But when something goes awry, as it did near the end of my encounter with Peaches, that sense of astonishment and delight can evaporate very quickly.

DESTINATION: UNCERTAIN

As we approached my designated drop-off location near the Fairmont Hotel — where presidents have stayed and Tony Bennett first sang “I Left My Heart In San Francisco" — Peaches advised me to gather my belongings and prepare to get out of the car.

While I grabbed my bag as the robotaxi appeared to be pulling over to the curb, Peaches suddenly sped up and — inexplicably — started driving away in the opposite direction.

After seeing the dashboard display screen indicating I was now somehow an estimated 20 minutes away from my destination, I grew frantic. I asked Peaches what was going on. There was no response, so I used a feature on Cruise's ride-hailing center that enables a passenger to contact a human in a call center.

The Cruise representative confirmed that Peaches had gotten confused, apologized and assured me the robotaxi had been reprogrammed to get me to my original destination.

Indeed, the car did seem to be headed back to where I requested. Then it started doing the old same thing again, making me wonder whether Peaches might like me a little too much to let me go. Feeling more like I was stuck on Mr. Toad's Wild Ride at Disneyland than riding in an artificially intelligent car, I contacted Cruise's call center. Peaches, they told me apologetically, seemed to be malfunctioning.

Suddenly, Peaches came to a halt right in the middle of the street. I bolted from the Bolt, marooned several blocks away from my destination shortly before 10 p.m.

Fortunately, I know my way around San Francisco, so I walked the rest of the way to where I needed to be. But what if this had happened to tourists? Would they know where to go? How would they feel being forced to walk around a strange neighborhood in a big city late at night?

MAYBE DON'T STOP HERE

When I discussed the incident during an interview for a recent story about robotaxis, Cruise CEO Kyle Vogt apologized and assured me the problem had been fixed.

Sure enough, I was picked up and dropped off at my designated destinations in rides I took with another Associated Press reporter in two different Cruise robotaxis — one named Cherry and the other Hollandaise — on a mid-February night in San Francisco. But Cherry chose to drop us off at a bus stop just as a bus was trying to pull up to pick up a bunch of passengers. They weren't happy about their ride on mass transit being delayed; they began jeering us.

My experience apparently isn't isolated. The San Francisco County Transportation Authority has raised a red flag about robotaxis making unexpected, prolonged stops in the middle of streets and identified other problems that threaten to cause headaches and potentially imperil public safety.

Earlier this month, Vogt revealed that Cruise had voluntarily recalled the software in 300 robotaxis after one of them rear-ended a bus in San Francisco and declared the problem that led to the fender-bender had been fixed. Not long after that, five Waymo vehicles blocked traffic after becoming disoriented in San Francisco's famously foggy conditions and coming to a stop.

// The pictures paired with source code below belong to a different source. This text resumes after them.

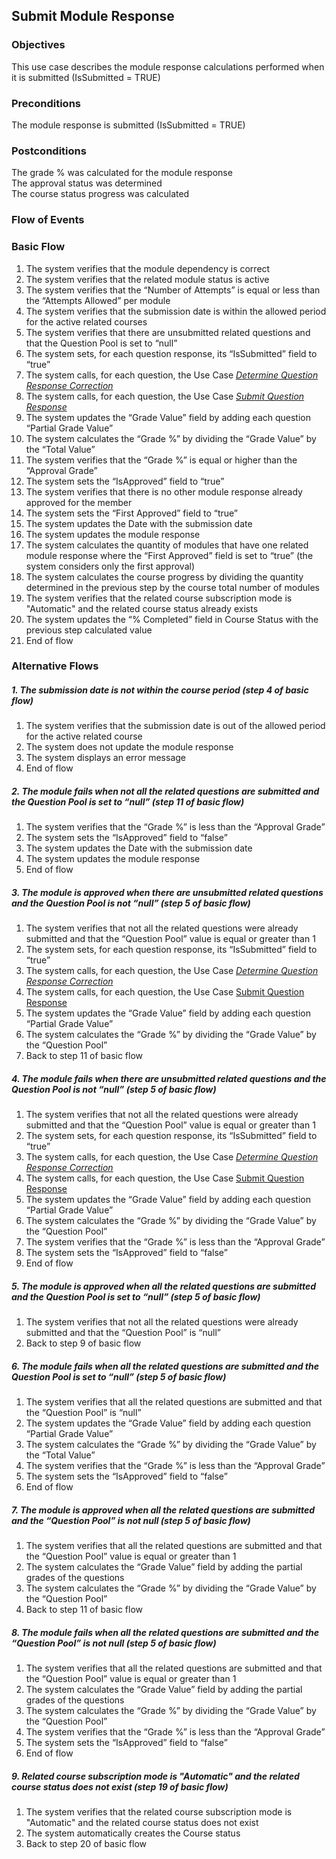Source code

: ## Submit Module Response

### Objectives
This use case describes the module response calculations performed when it is submitted (IsSubmitted = TRUE)

### Preconditions
The module response is submitted (IsSubmitted = TRUE)

### Postconditions
The grade % was calculated for the module response  
The approval status was determined  
The course status progress was calculated

### Flow of Events

### Basic Flow
   1. The system verifies that the module dependency is correct 
   2. The system verifies that the related module status is active
   3. The system verifies that the “Number of Attempts” is equal or less than the “Attempts Allowed” per module
   4. The system verifies that the submission date is within the allowed period for the active related courses
   5. The system verifies that there are unsubmitted related questions and that the Question Pool is set to “null”
   6. The system sets, for each question response, its “IsSubmitted” field to “true”
   7. The system calls, for each question, the Use Case [*Determine Question Response Correction*](https://github.com/FieloIncentiveAutomation/fieloelr/blob/feature/elrbackend/doc/UC-ELR-0011-Determine%20Question%20Response%20Correction.md)
   8. The system calls, for each question, the Use Case [*Submit Question Response*](https://github.com/FieloIncentiveAutomation/fieloelr/blob/feature/elrbackend/doc/UC-ELR-0002-Submit%20Question%20Response.md)
   9. The system updates the “Grade Value” field by adding each question “Partial Grade Value”
   10. The system calculates the “Grade %” by dividing the “Grade Value” by the “Total Value”
   11. The system verifies that the “Grade %” is equal or higher than the “Approval Grade”
   12. The system sets the “IsApproved” field to “true”
   13. The system verifies that there is no other module response already approved for the member
   14. The system sets the “First Approved” field to “true”
   15. The system updates the Date with the submission date
   16. The system updates the module response
   17. The system calculates the quantity of modules that have one related module response where the “First Approved” field is set to “true” (the system considers only the first approval)
   18. The system calculates the course progress by dividing the quantity determined in the previous step by the course total number of modules
   19. The system verifies that the related course subscription mode is "Automatic" and the related course status already exists
   20. The system updates the “% Completed” field in Course Status with the previous step calculated value
   21. End of flow

### Alternative Flows

##### 1. The submission date is not within the course period (step 4 of basic flow)
   1. The system verifies that the submission date is out of the allowed period for the active related course
   2. The system does not update the module response
   3. The system displays an error message
   4. End of flow

##### 2. The module fails when not all the related questions are submitted and the Question Pool is set to “null” (step 11 of basic flow)
   1. The system verifies that the “Grade %” is less than the “Approval Grade”
   2. The system sets the “IsApproved” field to “false”
   3. The system updates the Date with the submission date
   4. The system updates the module response
   5. End of flow
   
##### 3. The module is approved when there are unsubmitted related questions and the Question Pool is not “null” (step 5 of basic flow)
   1. The system verifies that not all the related questions were already submitted and that the “Question Pool” value is equal or greater than 1
   2. The system sets, for each question response, its “IsSubmitted” field to “true”
   3. The system calls, for each question, the Use Case [*Determine Question Response Correction*](https://github.com/FieloIncentiveAutomation/fieloelr/blob/feature/elrbackend/doc/UC-ELR-0011-Determine%20Question%20Response%20Correction.md)
   4. The system calls, for each question, the Use Case [Submit Question Response](https://github.com/FieloIncentiveAutomation/fieloelr/blob/feature/elrbackend/doc/UC-ELR-0002-Submit%20Question%20Response.md)
   5. The system updates the “Grade Value” field by adding each question “Partial Grade Value”
   6. The system calculates the “Grade %” by dividing the “Grade Value” by the “Question Pool”
   7. Back to step 11 of basic flow
   
##### 4. The module fails when there are unsubmitted related questions and the Question Pool is not “null” (step 5 of basic flow)
   1. The system verifies that not all the related questions were already submitted and that the “Question Pool” value is equal or greater than 1
   2. The system sets, for each question response, its “IsSubmitted” field to “true”
   3. The system calls, for each question, the Use Case [*Determine Question Response Correction*](https://github.com/FieloIncentiveAutomation/fieloelr/blob/feature/elrbackend/doc/UC-ELR-0011-Determine%20Question%20Response%20Correction.md)
   4. The system calls, for each question, the Use Case [Submit Question Response](https://github.com/FieloIncentiveAutomation/fieloelr/blob/feature/elrbackend/doc/UC-ELR-0002-Submit%20Question%20Response.md)
   5. The system updates the “Grade Value” field by adding each question “Partial Grade Value”
   6. The system calculates the “Grade %” by dividing the “Grade Value” by the “Question Pool”
   7. The system verifies that the “Grade %” is less than the “Approval Grade”
   8. The system sets the “IsApproved” field to “false”
   9. End of flow   
   
##### 5. The module is approved when all the related questions are submitted and the Question Pool is set to “null” (step 5 of basic flow)
   1. The system verifies that not all the related questions were already submitted and that the “Question Pool” is “null”
   2. Back to step 9 of basic flow
   
##### 6. The module fails when all the related questions are submitted and the Question Pool is set to “null” (step 5 of basic flow)
   1. The system verifies that all the related questions are submitted and that the “Question Pool” is “null”
   2. The system updates the “Grade Value” field by adding each question “Partial Grade Value”  
   3. The system calculates the “Grade %” by dividing the “Grade Value” by the “Total Value”
   4. The system verifies that the “Grade %” is less than the “Approval Grade”
   5. The system sets the “IsApproved” field to “false”
   6. End of flow

##### 7. The module is approved when all the related questions are submitted and the “Question Pool” is not null (step 5 of basic flow)
   1. The system verifies that all the related questions are submitted and that the “Question Pool” value is equal or greater than 1
   2. The system calculates the “Grade Value” field by adding the partial grades of the questions
   3. The system calculates the “Grade %” by dividing the “Grade Value” by the “Question Pool”
   4. Back to step 11 of basic flow
   
##### 8. The module fails when all the related questions are submitted and the “Question Pool” is not null (step 5 of basic flow)
   1. The system verifies that all the related questions are submitted and that the “Question Pool” value is equal or greater than 1
   2. The system calculates the “Grade Value” field by adding the partial grades of the questions
   3. The system calculates the “Grade %” by dividing the “Grade Value” by the “Question Pool”
   4. The system verifies that the “Grade %” is less than the “Approval Grade”
   5. The system sets the “IsApproved” field to “false”
   6. End of flow

##### 9. Related course subscription mode is "Automatic" and the related course status does not exist (step 19 of basic flow)
   1. The system verifies that the related course subscription mode is "Automatic" and the related course status does not exist
   2. The system automatically creates the Course status
   3. Back to step 20 of basic flow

And my experience with Peaches? Whenever I reminisce about that ride, I am also reminded of another trip to New York that I took two days after the robotaxi couldn't deliver me to my destination.

After I landed at JFK Airport, I hopped into an old-fashioned taxi driven by a fellow named Talid. I remember having a pleasant conversation with Talid, who chuckled as I recounted what happened with Peaches. At the end of the ride, Talid dropped me off at Grand Central Terminal, as I had requested. Then his cab drove off — with, of course, a human still behind the wheel.